Description:
As ordered reported by the House Committee on Agriculture on March 20, 2013
H.R. 634 would exempt nonfinancial entities that enter into a swap or a security-based swap transaction from meeting certain margin requirements when the transaction is designed to offset losses or gains in other investments. (A swap is a contract that calls for an exchange of cash between two participants, based on an underlying rate or index or on the performance of an asset.)
Both the Commodity Futures Trading Commission (CFTC) and the Securities and Exchange Commission (SEC) are developing regulations relating to margin requirements (minimum amounts of collateral that must be deposited, often with a broker or exchange, to cover some or all of the risk of a counterparty) in swap transactions as the result of the enactment of the Dodd-Frank Wall Street Reform and Consumer Protection Act (Public Law 111-203). In addition, other financial regulators, including the Federal Reserve System, the Office of the Comptroller of the Currency (OCC), and the Federal Deposit Insurance Corporation (FDIC) among others, are also developing margin requirements that would apply to the entities they regulate. Final regulations have not been completed by any agency.
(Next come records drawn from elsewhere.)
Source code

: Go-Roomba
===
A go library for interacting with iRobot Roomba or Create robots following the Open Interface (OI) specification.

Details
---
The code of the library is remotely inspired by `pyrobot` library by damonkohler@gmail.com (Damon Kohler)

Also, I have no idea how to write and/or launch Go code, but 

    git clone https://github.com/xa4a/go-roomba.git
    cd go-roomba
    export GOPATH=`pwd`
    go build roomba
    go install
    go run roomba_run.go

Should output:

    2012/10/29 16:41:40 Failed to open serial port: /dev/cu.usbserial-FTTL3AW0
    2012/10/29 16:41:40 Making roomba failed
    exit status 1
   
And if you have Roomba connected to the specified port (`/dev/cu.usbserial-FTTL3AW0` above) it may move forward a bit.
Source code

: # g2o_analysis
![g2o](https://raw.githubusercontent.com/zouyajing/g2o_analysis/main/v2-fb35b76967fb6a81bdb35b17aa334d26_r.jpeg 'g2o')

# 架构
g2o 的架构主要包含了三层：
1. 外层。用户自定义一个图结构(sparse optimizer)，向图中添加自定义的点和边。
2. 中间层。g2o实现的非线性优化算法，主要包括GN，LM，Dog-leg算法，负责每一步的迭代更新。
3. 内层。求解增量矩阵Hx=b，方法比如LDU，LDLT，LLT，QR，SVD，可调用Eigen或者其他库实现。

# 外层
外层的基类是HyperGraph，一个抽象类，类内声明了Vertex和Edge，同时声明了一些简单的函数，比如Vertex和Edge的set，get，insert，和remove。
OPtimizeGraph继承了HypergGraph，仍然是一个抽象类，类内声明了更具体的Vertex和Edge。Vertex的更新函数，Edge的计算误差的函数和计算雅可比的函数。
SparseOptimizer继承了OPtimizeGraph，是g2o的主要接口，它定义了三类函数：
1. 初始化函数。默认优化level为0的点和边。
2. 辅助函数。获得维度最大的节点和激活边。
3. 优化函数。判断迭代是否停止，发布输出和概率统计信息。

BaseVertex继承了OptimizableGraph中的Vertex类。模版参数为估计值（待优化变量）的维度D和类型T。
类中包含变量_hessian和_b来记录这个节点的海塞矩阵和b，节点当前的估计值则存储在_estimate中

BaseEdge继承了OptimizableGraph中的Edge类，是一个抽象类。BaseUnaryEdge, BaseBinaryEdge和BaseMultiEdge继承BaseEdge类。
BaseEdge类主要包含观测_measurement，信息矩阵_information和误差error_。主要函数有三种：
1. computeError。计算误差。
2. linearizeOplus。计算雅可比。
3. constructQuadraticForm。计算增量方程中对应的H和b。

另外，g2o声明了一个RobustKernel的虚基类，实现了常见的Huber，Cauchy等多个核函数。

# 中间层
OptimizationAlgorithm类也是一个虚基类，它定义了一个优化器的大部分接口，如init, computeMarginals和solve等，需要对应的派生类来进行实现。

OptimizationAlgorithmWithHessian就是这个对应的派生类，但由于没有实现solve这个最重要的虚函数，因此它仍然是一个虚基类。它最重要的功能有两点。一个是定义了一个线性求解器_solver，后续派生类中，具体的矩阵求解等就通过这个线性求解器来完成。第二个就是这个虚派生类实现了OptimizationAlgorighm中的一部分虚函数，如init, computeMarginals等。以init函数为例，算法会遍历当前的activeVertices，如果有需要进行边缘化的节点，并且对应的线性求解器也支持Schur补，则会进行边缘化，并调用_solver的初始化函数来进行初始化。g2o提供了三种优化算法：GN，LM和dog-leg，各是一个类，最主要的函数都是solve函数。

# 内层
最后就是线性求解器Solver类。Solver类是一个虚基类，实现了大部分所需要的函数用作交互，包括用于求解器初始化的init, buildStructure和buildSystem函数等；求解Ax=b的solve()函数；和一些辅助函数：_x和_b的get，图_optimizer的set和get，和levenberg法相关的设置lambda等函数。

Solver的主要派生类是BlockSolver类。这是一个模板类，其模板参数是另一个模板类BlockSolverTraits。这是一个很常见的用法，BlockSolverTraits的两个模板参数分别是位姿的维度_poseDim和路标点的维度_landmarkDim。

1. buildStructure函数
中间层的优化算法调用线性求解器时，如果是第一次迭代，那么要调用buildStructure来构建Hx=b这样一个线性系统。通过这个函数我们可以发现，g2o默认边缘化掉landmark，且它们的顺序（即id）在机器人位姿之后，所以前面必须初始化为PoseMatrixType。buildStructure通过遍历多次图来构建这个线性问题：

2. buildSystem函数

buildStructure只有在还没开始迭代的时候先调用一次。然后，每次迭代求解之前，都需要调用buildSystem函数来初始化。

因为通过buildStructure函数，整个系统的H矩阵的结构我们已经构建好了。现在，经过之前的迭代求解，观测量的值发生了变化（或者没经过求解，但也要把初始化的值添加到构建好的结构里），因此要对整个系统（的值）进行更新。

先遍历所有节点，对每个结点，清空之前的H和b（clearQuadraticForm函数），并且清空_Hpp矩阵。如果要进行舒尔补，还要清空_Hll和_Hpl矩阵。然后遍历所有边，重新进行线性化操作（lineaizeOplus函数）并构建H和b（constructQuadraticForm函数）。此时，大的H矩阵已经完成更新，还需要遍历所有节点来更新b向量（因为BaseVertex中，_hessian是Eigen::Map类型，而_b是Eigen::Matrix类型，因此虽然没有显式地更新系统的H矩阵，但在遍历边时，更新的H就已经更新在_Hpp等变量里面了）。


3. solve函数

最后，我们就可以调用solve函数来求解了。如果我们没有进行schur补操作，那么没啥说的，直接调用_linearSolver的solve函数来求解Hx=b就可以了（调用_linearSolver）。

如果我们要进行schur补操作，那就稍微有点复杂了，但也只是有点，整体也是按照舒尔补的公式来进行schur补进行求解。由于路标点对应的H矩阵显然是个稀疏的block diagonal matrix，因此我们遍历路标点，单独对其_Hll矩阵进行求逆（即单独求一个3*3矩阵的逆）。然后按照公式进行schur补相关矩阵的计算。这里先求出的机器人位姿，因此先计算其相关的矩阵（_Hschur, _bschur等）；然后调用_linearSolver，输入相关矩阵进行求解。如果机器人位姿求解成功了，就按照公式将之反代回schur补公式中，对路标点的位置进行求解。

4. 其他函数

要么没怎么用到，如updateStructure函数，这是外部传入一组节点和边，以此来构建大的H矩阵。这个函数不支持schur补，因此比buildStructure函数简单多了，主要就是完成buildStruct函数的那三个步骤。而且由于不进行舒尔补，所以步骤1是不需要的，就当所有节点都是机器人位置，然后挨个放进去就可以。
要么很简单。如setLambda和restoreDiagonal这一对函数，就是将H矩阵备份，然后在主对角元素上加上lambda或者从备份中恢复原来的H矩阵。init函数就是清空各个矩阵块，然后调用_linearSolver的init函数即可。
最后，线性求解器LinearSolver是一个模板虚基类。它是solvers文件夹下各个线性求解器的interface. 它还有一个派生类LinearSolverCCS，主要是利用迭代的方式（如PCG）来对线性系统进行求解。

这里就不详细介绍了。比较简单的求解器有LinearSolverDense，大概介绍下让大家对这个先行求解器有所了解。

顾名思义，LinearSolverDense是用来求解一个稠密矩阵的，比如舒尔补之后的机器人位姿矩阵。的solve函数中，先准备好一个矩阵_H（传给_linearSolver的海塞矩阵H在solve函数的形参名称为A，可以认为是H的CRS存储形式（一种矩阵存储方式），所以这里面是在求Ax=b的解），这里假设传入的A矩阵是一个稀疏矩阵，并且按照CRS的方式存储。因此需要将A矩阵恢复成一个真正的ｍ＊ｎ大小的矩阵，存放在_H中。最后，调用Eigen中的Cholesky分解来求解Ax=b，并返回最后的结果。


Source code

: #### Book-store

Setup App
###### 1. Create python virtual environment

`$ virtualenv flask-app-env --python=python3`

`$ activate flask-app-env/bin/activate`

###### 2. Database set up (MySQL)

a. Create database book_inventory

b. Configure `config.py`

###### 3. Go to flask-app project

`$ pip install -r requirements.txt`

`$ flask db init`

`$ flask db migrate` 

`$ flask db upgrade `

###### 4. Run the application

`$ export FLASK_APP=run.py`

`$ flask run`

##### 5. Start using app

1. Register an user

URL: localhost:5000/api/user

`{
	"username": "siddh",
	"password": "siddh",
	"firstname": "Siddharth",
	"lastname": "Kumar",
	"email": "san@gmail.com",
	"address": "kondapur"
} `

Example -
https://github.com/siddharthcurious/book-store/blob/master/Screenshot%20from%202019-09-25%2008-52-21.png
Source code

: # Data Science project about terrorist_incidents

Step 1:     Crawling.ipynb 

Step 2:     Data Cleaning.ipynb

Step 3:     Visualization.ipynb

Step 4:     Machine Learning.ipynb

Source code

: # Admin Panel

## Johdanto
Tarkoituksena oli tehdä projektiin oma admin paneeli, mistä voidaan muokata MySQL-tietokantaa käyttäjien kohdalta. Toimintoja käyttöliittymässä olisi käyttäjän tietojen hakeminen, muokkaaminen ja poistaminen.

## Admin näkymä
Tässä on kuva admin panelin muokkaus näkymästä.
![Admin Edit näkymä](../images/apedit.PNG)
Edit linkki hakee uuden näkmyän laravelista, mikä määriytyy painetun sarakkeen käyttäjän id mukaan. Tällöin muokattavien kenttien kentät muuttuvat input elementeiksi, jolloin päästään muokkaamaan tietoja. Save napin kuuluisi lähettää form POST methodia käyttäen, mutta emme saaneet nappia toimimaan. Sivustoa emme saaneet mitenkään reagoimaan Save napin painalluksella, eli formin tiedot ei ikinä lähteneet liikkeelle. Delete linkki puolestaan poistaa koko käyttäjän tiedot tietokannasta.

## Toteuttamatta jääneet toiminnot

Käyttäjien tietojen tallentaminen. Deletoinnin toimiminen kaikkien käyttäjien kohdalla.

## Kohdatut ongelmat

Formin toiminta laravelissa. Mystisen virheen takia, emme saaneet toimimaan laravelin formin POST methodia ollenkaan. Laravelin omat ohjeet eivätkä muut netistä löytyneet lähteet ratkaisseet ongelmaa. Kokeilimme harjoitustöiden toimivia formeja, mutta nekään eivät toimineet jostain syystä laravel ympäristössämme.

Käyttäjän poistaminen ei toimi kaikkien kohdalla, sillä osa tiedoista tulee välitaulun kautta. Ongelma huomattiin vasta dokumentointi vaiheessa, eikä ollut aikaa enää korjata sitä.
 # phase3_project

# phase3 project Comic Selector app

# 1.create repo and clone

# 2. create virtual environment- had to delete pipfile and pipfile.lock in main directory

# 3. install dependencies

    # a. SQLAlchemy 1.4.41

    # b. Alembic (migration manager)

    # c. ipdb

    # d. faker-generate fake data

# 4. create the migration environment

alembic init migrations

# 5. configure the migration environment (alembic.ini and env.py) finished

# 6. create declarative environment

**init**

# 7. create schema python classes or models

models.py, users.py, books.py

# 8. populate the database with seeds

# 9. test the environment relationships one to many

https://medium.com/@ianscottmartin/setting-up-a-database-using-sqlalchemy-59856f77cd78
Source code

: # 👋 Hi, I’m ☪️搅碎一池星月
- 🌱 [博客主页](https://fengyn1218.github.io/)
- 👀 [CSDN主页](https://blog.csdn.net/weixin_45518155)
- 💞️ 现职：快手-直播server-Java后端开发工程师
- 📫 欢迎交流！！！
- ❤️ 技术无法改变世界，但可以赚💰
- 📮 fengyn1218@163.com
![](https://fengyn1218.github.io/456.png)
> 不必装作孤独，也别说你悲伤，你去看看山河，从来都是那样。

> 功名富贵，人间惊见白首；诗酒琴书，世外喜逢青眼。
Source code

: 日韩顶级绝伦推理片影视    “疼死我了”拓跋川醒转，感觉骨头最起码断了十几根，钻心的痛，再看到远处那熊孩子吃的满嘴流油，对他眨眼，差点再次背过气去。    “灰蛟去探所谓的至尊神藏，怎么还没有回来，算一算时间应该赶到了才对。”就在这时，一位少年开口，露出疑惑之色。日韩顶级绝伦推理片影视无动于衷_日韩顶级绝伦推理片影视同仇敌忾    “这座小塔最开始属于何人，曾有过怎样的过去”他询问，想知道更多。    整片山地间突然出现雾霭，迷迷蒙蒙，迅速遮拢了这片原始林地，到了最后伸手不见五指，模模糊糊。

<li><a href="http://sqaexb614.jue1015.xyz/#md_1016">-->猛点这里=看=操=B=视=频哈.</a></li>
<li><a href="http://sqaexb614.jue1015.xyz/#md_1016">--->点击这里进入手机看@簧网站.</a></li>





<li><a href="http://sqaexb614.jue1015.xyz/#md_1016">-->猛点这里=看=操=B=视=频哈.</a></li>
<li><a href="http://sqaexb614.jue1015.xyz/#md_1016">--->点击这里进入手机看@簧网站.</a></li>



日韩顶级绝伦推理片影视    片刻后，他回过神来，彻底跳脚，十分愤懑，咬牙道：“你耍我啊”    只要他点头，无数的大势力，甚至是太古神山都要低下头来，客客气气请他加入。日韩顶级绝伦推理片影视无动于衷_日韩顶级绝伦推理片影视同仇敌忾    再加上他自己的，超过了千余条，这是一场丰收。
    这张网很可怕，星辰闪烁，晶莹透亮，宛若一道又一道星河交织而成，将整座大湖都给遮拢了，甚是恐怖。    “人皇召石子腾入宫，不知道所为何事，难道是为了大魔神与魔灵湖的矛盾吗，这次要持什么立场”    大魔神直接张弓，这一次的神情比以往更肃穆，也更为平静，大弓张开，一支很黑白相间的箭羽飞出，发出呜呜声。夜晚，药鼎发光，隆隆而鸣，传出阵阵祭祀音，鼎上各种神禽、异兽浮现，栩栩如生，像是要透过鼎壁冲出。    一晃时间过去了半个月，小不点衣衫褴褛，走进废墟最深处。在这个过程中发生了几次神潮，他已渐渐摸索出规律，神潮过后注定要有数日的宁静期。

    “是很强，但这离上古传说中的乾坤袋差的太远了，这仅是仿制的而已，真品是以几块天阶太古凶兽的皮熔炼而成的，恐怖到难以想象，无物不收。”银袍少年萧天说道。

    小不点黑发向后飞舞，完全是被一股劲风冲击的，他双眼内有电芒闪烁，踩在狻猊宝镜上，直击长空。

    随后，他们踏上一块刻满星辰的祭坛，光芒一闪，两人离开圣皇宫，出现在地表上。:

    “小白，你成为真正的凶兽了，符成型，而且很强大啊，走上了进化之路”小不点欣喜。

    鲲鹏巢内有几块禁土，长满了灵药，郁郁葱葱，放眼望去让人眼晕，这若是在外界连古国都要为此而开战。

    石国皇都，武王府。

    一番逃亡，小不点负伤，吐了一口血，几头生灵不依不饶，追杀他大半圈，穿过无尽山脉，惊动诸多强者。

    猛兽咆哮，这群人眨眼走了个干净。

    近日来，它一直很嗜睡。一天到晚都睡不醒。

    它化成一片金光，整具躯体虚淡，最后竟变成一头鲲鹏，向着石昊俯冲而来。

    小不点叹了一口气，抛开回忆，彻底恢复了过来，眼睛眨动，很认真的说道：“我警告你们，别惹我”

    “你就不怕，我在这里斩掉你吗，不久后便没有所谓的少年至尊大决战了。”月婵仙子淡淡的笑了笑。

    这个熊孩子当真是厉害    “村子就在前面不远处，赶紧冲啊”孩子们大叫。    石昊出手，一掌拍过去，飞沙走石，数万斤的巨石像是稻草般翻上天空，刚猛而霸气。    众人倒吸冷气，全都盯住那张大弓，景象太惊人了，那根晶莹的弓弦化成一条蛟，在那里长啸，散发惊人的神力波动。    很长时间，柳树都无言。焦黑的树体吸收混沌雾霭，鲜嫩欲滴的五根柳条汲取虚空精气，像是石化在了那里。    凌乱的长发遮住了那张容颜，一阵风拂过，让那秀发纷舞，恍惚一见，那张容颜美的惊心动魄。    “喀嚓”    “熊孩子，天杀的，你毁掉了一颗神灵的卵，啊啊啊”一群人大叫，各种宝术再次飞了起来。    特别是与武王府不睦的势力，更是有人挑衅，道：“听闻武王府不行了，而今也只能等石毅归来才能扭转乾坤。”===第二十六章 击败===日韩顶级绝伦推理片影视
Based on information from several of the affected agencies, CBO expects that incorporating the provisions of H.R. 634 at this point in the regulatory process would not require a significant increase in the workload of any agency. CBO estimates that any change in discretionary spending by the SEC and CFTC to implement the legislation would not be significant. Further, under current law, the SEC is authorized to collect fees sufficient to offset its appropriation each year. Therefore, we estimate that the net cost to the SEC would be negligible, assuming appropriation actions consistent with that authority.
Enacting H.R. 634 would affect direct spending and revenues; therefore, pay-as-you-go procedures apply. CBO expects that workloads for affected financial regulators (the Federal Reserve System, FDIC, and OCC among others) would not be significantly affected by the new requirements, and thus, we estimate that the effect on direct spending and revenues would be insignificant.
H.R. 634 contains no intergovernmental or private-sector mandates as defined in the Unfunded Mandates Reform Act and would impose no costs on state, local, or tribal governments.